(Collected data)
■ ■ ■ ■ ■

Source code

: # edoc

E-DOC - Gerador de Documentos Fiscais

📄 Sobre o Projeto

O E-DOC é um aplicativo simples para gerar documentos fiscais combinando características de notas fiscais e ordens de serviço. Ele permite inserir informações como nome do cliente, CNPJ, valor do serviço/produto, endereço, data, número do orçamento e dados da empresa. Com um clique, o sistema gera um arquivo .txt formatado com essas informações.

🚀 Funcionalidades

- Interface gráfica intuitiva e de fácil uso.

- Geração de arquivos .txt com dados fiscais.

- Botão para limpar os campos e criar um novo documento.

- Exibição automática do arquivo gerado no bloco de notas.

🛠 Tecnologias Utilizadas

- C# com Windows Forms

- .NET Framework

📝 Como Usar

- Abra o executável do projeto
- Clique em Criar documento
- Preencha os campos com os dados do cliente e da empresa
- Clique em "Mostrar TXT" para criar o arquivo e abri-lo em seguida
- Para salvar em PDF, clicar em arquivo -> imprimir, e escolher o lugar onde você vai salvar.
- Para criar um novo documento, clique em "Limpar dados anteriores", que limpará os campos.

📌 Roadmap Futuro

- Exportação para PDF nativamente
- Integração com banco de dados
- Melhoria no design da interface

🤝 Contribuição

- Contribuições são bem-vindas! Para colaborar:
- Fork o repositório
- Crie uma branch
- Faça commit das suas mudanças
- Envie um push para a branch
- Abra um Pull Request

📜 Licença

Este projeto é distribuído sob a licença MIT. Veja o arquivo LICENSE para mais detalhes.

■ ■ ■ ■ ■

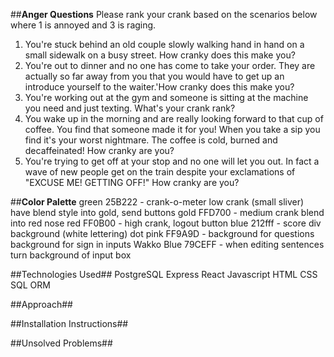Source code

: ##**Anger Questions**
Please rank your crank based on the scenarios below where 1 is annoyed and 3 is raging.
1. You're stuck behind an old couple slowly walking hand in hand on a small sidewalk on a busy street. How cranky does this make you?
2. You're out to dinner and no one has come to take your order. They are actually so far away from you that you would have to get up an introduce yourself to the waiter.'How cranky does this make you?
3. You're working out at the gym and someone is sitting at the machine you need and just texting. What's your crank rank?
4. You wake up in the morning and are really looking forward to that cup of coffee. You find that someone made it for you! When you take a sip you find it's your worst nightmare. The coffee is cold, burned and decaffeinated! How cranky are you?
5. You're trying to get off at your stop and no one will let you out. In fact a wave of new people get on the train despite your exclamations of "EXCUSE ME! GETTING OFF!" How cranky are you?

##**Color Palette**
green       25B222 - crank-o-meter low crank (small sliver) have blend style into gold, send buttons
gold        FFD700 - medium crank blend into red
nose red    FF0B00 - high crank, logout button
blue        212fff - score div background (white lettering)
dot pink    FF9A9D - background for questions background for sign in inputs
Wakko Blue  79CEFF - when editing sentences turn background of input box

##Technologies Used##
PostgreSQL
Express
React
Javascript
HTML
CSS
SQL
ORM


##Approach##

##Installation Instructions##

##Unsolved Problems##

■ ■ ■ ■ ■

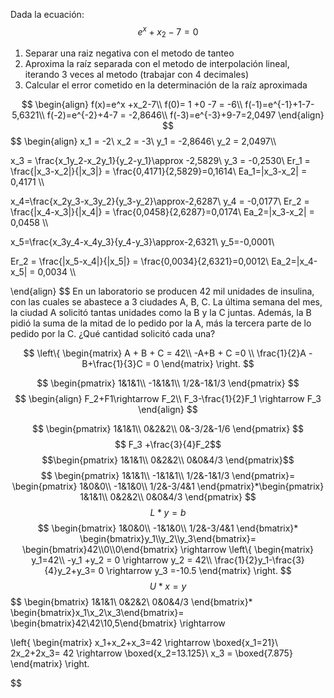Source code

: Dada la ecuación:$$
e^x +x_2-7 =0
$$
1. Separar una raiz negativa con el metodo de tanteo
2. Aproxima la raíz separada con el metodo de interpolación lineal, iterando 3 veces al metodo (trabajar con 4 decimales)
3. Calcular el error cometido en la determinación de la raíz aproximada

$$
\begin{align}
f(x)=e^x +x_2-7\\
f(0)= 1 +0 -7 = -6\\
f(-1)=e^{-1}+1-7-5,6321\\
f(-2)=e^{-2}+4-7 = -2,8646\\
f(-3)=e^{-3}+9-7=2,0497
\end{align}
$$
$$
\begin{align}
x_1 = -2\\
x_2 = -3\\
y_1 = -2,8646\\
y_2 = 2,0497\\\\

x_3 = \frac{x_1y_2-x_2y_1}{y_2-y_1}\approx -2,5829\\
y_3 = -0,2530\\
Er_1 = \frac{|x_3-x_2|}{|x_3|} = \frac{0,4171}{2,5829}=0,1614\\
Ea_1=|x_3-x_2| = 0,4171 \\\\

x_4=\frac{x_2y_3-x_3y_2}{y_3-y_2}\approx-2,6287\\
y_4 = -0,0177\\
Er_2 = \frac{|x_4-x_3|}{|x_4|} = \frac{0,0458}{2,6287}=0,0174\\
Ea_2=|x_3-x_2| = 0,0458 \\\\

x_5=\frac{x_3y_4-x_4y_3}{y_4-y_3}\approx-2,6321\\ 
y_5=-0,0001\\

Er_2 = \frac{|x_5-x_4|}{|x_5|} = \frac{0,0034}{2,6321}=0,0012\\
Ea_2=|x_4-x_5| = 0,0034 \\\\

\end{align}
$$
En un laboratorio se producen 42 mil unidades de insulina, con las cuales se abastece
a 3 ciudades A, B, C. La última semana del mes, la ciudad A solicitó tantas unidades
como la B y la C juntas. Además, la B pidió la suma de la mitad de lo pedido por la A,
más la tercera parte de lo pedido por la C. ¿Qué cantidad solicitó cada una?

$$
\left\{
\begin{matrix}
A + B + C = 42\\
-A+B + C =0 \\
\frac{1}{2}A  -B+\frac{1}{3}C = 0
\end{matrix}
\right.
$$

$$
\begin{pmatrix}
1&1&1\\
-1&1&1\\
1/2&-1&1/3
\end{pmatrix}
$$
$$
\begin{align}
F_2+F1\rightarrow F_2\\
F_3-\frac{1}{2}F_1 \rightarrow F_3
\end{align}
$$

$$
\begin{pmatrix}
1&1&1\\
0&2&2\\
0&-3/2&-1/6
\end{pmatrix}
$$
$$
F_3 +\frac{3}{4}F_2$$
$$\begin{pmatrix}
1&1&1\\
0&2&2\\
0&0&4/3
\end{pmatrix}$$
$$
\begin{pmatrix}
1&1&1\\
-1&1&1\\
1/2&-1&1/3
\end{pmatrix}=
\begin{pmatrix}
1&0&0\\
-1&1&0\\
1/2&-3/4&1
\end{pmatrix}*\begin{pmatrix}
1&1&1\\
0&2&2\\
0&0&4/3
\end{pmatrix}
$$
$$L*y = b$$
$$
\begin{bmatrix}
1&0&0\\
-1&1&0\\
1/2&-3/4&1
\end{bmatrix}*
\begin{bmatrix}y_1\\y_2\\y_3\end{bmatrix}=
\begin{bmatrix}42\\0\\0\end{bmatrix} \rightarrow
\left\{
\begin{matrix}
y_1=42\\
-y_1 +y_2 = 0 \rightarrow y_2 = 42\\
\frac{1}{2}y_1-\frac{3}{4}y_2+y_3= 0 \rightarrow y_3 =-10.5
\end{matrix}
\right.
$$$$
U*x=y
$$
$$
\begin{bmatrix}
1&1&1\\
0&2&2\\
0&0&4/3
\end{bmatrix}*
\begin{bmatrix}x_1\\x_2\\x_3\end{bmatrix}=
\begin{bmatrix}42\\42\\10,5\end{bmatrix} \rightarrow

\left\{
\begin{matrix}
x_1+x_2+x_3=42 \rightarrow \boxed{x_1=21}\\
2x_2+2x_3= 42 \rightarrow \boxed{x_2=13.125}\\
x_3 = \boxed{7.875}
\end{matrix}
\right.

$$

■ ■ ■ ■ ■

**Work item:** Scan the records for the word "someone". Copy each line where it turns up.

**Task response:**
3. You're working out at the gym and someone is sitting at the machine you need and just texting. What's your crank rank?
4. You wake up in the morning and are really looking forward to that cup of coffee. You find that someone made it for you! When you take a sip you find it's your worst nightmare. The coffee is cold, burned and decaffeinated! How cranky are you?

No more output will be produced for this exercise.